> **Entries shown**:
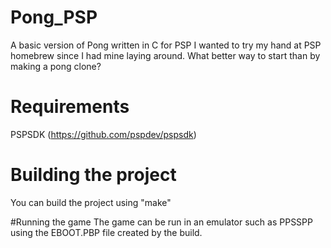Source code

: # Pong_PSP
A basic version of Pong written in C for PSP
I wanted to try my hand at PSP homebrew since I had mine laying around. What better way to start than by making a pong clone?

# Requirements
PSPSDK (https://github.com/pspdev/pspsdk)

# Building the project
You can build the project using "make"

#Running the game
The game can be run in an emulator such as PPSSPP using the EBOOT.PBP file created by the build.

> **Task to carry out**: Without the pictures, give the entries above back exactly.

> **Your solution**:
Source code

: # Pong_PSP
A basic version of Pong written in C for PSP
I wanted to try my hand at PSP homebrew since I had mine laying around. What better way to start than by making a pong clone?

# Requirements
PSPSDK (https://github.com/pspdev/pspsdk)

# Building the project
You can build the project using "make"

#Running the game
The game can be run in an emulator such as PPSSPP using the EBOOT.PBP file created by the build.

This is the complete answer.